Stage 1.Ahh, that first blush of pregnancy.

Stage 2. Ah, that first blush of nausea.

Stage 3. Ah, that first ontological SLAM of responsibility.

Stage 4. Ah, that second SLAM, often occurring during the post-birth realization
that comes over you when they make you take that big burrito home.

Stage 5. Ah, those first 5000 diapers.

Stage 6. Ah, that partial realization of life as you know it ending forever.

Stage 7. Full realization.

Note that some parents reach Stage 7 within moments of learning that they are to become parents, while others take more time before all their gray matter is loosed from their skulls, roasted and returned to their cranial vaults. This form of parenting freak-out catatonia (PFOC) can last for several years -- often occurring beneath the surface -- but is esp. prevalent during the toddler/tween/teen/post-college-moving-back-in decades that oddly stretch out
for something like 160 years (or 900 years subjective).
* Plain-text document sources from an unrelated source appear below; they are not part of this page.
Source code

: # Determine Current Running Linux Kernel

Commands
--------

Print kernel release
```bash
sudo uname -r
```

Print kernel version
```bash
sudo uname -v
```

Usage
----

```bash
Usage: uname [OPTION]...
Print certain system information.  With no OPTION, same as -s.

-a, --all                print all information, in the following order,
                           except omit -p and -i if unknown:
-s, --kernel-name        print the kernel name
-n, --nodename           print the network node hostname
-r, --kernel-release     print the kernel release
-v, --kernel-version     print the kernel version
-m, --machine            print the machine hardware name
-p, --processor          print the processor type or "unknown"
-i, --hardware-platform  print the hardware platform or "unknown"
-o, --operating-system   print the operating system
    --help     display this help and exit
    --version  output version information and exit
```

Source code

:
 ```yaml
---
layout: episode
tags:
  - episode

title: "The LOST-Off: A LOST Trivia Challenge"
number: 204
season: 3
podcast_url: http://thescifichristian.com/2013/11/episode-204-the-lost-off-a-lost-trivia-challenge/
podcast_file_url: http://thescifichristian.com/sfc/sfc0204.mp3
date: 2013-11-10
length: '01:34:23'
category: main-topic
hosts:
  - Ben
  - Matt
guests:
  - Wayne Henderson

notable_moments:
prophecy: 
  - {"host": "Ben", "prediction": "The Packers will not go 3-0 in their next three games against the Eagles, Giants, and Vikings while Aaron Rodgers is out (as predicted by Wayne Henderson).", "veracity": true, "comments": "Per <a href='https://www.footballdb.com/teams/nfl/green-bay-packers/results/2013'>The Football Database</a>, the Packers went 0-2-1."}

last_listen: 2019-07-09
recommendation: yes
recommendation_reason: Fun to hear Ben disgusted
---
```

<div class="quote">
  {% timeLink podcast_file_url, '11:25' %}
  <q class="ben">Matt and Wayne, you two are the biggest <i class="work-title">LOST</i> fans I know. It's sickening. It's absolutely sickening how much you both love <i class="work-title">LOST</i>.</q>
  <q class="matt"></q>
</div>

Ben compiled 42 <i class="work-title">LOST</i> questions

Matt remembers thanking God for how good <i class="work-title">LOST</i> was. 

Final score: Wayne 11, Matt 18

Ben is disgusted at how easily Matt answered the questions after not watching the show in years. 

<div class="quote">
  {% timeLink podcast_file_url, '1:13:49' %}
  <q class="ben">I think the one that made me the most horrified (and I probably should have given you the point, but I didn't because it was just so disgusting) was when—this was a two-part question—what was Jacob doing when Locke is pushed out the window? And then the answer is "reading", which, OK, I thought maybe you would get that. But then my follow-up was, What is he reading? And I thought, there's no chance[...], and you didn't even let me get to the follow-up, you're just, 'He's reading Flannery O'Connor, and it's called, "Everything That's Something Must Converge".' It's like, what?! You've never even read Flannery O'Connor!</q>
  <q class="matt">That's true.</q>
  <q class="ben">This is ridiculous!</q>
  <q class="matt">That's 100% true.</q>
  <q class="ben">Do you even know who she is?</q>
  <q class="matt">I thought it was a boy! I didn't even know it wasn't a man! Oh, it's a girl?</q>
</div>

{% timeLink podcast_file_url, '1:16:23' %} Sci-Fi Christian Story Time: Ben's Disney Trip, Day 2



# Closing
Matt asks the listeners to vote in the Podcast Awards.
Stage 8. Night-terror parenting flashbacks.

These are typically a razorblade-bannister montage of child-rearing fears,  doubts and miscellaneous self-loathing -- in those rare moments where you can actually get some sleep -- salted with images of projectile vomit, poop-on-the-ceiling, Force 5 Tantrums, DefCon 1 sibling rivalry, property damage and social deviancy, as well as other catatonia-inducing parenting witness and responsibility. Basically, normal kid stuff.
This can go on for years, and often does, until...

Stage 9. The full-on ontological weight and lifetime responsibility of what you've done -- and the fact that YOU did it to yourself -- often accompanied by lifelong family tree hierarchy/parenting reality bursts, family get-together reminiscences, cognizance of repeated parental patterning (reminders that you're exactly the same as your parents), and of course the rooted notion that this existential road re-surfacing will pave your kids' lives, and their kids', and probably won't end even after your death, which may explain ghosts and hauntings, the living dead and other relatives,
but is mercifully beyond the meager scope of this illustrated guide.

(PARENTHOOD PALLIATIVE: Watch, "Roseanne" reruns. They really seem to help.)